━━━━━ Records for processing ━━━━━

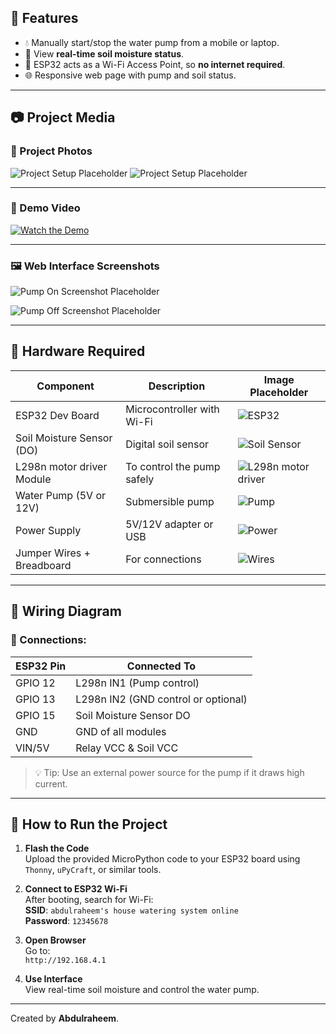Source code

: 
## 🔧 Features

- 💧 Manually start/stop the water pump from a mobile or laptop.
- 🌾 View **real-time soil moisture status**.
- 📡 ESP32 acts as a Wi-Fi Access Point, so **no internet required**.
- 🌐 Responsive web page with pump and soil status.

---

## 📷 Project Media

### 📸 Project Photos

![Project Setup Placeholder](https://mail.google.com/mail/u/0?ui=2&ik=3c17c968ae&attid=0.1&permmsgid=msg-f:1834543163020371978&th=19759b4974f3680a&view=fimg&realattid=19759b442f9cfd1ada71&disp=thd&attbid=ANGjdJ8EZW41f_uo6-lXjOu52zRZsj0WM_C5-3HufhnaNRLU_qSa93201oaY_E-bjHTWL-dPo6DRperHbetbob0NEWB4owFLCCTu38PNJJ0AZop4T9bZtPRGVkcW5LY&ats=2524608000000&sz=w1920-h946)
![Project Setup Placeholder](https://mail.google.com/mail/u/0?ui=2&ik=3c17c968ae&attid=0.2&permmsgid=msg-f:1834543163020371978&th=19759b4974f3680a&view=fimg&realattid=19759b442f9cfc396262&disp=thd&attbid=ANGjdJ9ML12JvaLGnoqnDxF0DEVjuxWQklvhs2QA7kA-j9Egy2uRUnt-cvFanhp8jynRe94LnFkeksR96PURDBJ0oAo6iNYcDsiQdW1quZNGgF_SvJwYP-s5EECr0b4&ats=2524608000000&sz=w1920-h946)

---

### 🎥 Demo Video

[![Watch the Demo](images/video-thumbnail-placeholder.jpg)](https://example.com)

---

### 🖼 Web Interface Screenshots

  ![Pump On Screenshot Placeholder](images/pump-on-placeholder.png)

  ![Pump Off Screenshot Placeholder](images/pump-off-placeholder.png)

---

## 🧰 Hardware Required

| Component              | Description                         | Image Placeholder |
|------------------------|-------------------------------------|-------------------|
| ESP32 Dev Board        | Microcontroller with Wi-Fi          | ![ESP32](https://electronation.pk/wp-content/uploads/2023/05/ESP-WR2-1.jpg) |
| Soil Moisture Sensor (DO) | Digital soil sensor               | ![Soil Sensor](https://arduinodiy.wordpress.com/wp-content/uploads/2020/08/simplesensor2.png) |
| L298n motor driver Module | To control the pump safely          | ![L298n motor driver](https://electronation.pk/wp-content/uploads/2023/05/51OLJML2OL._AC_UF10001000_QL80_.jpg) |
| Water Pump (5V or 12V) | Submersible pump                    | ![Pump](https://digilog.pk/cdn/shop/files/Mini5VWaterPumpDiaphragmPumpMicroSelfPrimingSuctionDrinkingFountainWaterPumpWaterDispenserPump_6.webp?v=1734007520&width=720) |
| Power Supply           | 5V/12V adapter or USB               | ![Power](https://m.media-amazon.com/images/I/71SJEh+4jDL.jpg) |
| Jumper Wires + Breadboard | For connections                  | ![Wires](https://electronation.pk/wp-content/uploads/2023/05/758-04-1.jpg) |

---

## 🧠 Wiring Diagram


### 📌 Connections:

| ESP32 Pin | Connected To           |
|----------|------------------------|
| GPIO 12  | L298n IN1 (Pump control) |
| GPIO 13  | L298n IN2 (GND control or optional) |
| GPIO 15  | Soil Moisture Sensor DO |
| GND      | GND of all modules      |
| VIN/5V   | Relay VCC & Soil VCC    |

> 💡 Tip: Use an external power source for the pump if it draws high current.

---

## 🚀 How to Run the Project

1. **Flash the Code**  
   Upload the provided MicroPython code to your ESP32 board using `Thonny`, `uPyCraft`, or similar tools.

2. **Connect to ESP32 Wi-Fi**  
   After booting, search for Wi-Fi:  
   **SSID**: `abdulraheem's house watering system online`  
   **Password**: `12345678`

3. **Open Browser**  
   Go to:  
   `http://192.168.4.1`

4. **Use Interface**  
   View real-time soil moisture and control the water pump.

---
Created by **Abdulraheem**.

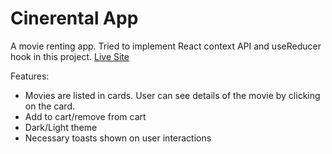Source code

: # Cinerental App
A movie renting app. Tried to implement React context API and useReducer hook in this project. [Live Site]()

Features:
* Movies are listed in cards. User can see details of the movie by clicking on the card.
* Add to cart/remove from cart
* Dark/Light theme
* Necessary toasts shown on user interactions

━━━━━
━━━━━ Records for processing ━━━━━

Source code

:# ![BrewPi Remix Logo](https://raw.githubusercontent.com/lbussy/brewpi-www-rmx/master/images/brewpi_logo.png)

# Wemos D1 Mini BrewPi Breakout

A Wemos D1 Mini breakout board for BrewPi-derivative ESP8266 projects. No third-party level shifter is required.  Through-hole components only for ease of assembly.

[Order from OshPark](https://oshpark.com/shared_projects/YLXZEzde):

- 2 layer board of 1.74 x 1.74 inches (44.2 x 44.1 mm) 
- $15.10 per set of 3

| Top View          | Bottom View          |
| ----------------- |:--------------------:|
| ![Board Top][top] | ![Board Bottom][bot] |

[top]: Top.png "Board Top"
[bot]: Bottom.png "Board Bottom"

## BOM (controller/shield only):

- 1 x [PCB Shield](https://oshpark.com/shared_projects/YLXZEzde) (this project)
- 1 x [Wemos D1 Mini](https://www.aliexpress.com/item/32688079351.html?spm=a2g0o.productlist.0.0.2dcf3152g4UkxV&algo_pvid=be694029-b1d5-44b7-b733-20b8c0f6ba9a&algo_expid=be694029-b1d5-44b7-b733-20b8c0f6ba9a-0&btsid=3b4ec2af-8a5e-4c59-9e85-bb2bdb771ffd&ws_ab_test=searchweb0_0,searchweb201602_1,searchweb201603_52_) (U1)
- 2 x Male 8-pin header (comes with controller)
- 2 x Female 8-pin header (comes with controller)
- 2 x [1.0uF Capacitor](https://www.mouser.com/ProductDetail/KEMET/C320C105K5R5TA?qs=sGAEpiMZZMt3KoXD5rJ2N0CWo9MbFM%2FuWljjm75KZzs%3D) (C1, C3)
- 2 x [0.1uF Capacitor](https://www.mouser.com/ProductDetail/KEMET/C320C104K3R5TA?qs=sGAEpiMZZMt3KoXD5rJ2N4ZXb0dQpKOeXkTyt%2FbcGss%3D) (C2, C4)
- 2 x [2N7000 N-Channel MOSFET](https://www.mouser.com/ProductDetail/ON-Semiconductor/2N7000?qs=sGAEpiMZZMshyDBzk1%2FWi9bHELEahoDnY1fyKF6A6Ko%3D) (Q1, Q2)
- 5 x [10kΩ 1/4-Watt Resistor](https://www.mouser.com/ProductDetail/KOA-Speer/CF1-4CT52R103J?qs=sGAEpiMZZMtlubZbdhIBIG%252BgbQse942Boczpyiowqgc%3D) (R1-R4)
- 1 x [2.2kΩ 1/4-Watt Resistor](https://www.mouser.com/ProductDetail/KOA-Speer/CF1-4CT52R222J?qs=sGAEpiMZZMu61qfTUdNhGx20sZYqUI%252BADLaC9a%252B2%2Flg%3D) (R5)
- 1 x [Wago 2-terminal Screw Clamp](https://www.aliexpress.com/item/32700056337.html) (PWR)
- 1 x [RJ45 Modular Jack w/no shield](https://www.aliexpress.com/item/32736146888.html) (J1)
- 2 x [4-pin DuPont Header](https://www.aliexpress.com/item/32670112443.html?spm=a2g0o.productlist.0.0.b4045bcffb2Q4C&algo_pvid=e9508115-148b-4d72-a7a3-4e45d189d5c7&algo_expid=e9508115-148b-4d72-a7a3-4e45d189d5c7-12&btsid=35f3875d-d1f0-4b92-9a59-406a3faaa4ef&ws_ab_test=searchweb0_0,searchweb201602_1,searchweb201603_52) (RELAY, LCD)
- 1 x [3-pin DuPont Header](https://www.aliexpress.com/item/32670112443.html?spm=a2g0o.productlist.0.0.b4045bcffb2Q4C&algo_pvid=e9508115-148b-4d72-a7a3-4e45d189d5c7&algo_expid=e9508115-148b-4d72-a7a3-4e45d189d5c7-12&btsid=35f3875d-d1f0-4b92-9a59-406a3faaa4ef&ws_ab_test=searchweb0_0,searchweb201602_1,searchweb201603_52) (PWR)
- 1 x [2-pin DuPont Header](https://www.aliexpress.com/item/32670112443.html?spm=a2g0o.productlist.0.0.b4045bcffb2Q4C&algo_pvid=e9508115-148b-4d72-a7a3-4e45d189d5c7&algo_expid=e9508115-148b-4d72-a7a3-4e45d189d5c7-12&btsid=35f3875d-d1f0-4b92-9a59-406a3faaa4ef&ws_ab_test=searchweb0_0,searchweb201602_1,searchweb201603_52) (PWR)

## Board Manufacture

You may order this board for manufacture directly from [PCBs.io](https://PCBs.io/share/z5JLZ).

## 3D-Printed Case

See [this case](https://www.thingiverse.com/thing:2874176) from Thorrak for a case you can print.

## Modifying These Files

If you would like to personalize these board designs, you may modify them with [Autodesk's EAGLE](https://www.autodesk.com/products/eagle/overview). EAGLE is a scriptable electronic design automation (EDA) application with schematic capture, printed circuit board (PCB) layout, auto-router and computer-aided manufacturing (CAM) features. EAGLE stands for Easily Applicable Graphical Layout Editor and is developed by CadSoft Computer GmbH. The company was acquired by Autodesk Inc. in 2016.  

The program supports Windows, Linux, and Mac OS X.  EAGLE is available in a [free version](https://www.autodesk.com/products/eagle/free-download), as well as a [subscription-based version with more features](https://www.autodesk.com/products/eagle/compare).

━━━━━

**Problem statement:**
Search the entries above for the string "google", and report each line where it occurs.

**Solution to this problem:**
![Project Setup Placeholder](https://mail.google.com/mail/u/0?ui=2&ik=3c17c968ae&attid=0.1&permmsgid=msg-f:1834543163020371978&th=19759b4974f3680a&view=fimg&realattid=19759b442f9cfd1ada71&disp=thd&attbid=ANGjdJ8EZW41f_uo6-lXjOu52zRZsj0WM_C5-3HufhnaNRLU_qSa93201oaY_E-bjHTWL-dPo6DRperHbetbob0NEWB4owFLCCTu38PNJJ0AZop4T9bZtPRGVkcW5LY&ats=2524608000000&sz=w1920-h946)
![Project Setup Placeholder](https://mail.google.com/mail/u/0?ui=2&ik=3c17c968ae&attid=0.2&permmsgid=msg-f:1834543163020371978&th=19759b4974f3680a&view=fimg&realattid=19759b442f9cfc396262&disp=thd&attbid=ANGjdJ9ML12JvaLGnoqnDxF0DEVjuxWQklvhs2QA7kA-j9Egy2uRUnt-cvFanhp8jynRe94LnFkeksR96PURDBJ0oAo6iNYcDsiQdW1quZNGgF_SvJwYP-s5EECr0b4&ats=2524608000000&sz=w1920-h946)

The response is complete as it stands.